▶ _SUPPLIED ENTRIES_
━━━━━━━━━━━━━━━━
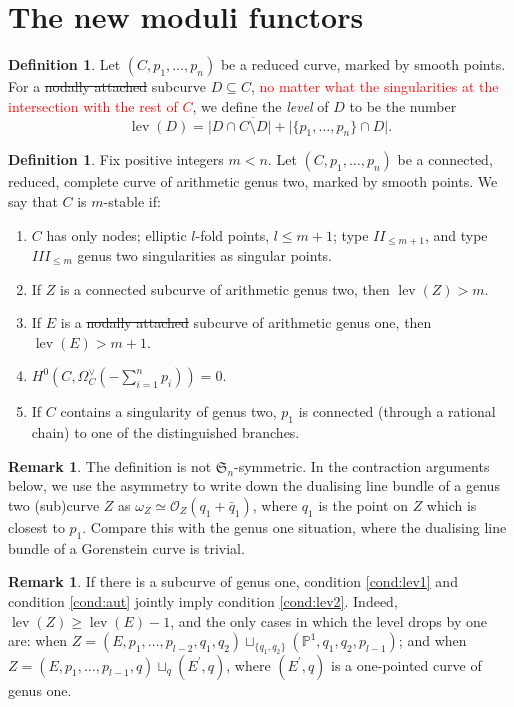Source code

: \documentclass[11pt]{amsart}
\newcommand{\PP}{\mathbb P}
\newcommand{\OO}{\mathcal O}
\newcommand{\lev}{\operatorname{lev}}
\theoremstyle{plain}
\theoremstyle{definition}
\newtheorem{dfn}[thm]{Definition}
\newtheorem{rem}[thm]{Remark}
\begin{document}
\section{The new moduli functors}
\begin{dfn}
 Let $(C,p_1,\ldots,p_n)$ be a reduced curve, marked by smooth points. For a \sout{nodally attached} subcurve $D\subseteq C$, \textcolor{red}{no matter what the singularities at the intersection with the rest of $C$}, we define the \emph{level} of $D$ to be the number \[ \lev(D)=\lvert D\cap\overline{C\setminus D}\rvert+\lvert\{p_1,\ldots,p_n\}\cap D\rvert.\]
\end{dfn}
\begin{dfn}
 Fix positive integers $m<n$. Let $(C,p_1,\ldots,p_n)$ be a connected, reduced, complete curve of arithmetic genus two, marked by smooth points. We say that $C$ is $m$-stable if:
 \begin{enumerate}
  \item\label{cond:sing} $C$ has only nodes; elliptic $l$-fold points, $l\leq m+1$; type $I\!I_{\leq m+1}$, and type $I\!I\!I_{\leq m}$ genus two singularities as singular points.
  \item\label{cond:lev2} If $Z$ is a connected subcurve of arithmetic genus two, then $\lev(Z)>m$.
  \item\label{cond:lev1} If $E$ is a \sout{nodally attached} subcurve of arithmetic genus one, then $\lev(E)>m+1$.
  \item\label{cond:aut} $H^0(C,\Omega_C^\vee(-\sum_{i=1}^n p_i))=0$.
  \item\label{cond:p1} If $C$ contains a singularity of genus two, $p_1$ is connected (through a rational chain) to one of the distinguished branches.
 \end{enumerate}
\end{dfn}

\begin{rem}
 The definition is not $\mathfrak{S}_n$-symmetric. In the contraction arguments below, we use the asymmetry to write down the dualising line bundle of a genus two (sub)curve $Z$ as $\omega_Z\simeq\OO_Z(q_1+\bar q_1)$, where $q_1$ is the point on $Z$ which is closest to $p_1$. Compare this with the genus one situation, where the dualising line bundle of a Gorenstein curve is trivial.
\end{rem}
\begin{rem}\label{rmk:lev1solev2}
 If there is a subcurve of genus one, condition \eqref{cond:lev1} and condition \eqref{cond:aut} jointly imply condition \eqref{cond:lev2}. Indeed, $\lev(Z)\geq\lev(E)-1$, and the only cases in which the level drops by one are: when $Z=(E,p_1,\ldots,p_{l-2},q_1,q_2)\sqcup_{\{q_1,q_2\}}(\PP^1,q_1,q_2,p_{l-1})$; and when $Z=(E,p_1,\ldots,p_{l-1},q)\sqcup_q(E^\prime,q)$, where $(E^\prime,q)$ is a one-pointed curve of genus one.
\end{rem}
\end{document}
━━━━━━━━━━━━━━━━
All of the records must come back exactly as they stand, minus every picture.

Source code

: \documentclass[11pt]{amsart}
\newcommand{\PP}{\mathbb P}
\newcommand{\OO}{\mathcal O}
\newcommand{\lev}{\operatorname{lev}}
\theoremstyle{plain}
\theoremstyle{definition}
\newtheorem{dfn}[thm]{Definition}
\newtheorem{rem}[thm]{Remark}
\begin{document}
\section{The new moduli functors}
\begin{dfn}
 Let $(C,p_1,\ldots,p_n)$ be a reduced curve, marked by smooth points. For a \sout{nodally attached} subcurve $D\subseteq C$, \textcolor{red}{no matter what the singularities at the intersection with the rest of $C$}, we define the \emph{level} of $D$ to be the number \[ \lev(D)=\lvert D\cap\overline{C\setminus D}\rvert+\lvert\{p_1,\ldots,p_n\}\cap D\rvert.\]
\end{dfn}
\begin{dfn}
 Fix positive integers $m<n$. Let $(C,p_1,\ldots,p_n)$ be a connected, reduced, complete curve of arithmetic genus two, marked by smooth points. We say that $C$ is $m$-stable if:
 \begin{enumerate}
  \item\label{cond:sing} $C$ has only nodes; elliptic $l$-fold points, $l\leq m+1$; type $I\!I_{\leq m+1}$, and type $I\!I\!I_{\leq m}$ genus two singularities as singular points.
  \item\label{cond:lev2} If $Z$ is a connected subcurve of arithmetic genus two, then $\lev(Z)>m$.
  \item\label{cond:lev1} If $E$ is a \sout{nodally attached} subcurve of arithmetic genus one, then $\lev(E)>m+1$.
  \item\label{cond:aut} $H^0(C,\Omega_C^\vee(-\sum_{i=1}^n p_i))=0$.
  \item\label{cond:p1} If $C$ contains a singularity of genus two, $p_1$ is connected (through a rational chain) to one of the distinguished branches.
 \end{enumerate}
\end{dfn}

\begin{rem}
 The definition is not $\mathfrak{S}_n$-symmetric. In the contraction arguments below, we use the asymmetry to write down the dualising line bundle of a genus two (sub)curve $Z$ as $\omega_Z\simeq\OO_Z(q_1+\bar q_1)$, where $q_1$ is the point on $Z$ which is closest to $p_1$. Compare this with the genus one situation, where the dualising line bundle of a Gorenstein curve is trivial.
\end{rem}
\begin{rem}\label{rmk:lev1solev2}
 If there is a subcurve of genus one, condition \eqref{cond:lev1} and condition \eqref{cond:aut} jointly imply condition \eqref{cond:lev2}. Indeed, $\lev(Z)\geq\lev(E)-1$, and the only cases in which the level drops by one are: when $Z=(E,p_1,\ldots,p_{l-2},q_1,q_2)\sqcup_{\{q_1,q_2\}}(\PP^1,q_1,q_2,p_{l-1})$; and when $Z=(E,p_1,\ldots,p_{l-1},q)\sqcup_q(E^\prime,q)$, where $(E^\prime,q)$ is a one-pointed curve of genus one.
\end{rem}
\end{document}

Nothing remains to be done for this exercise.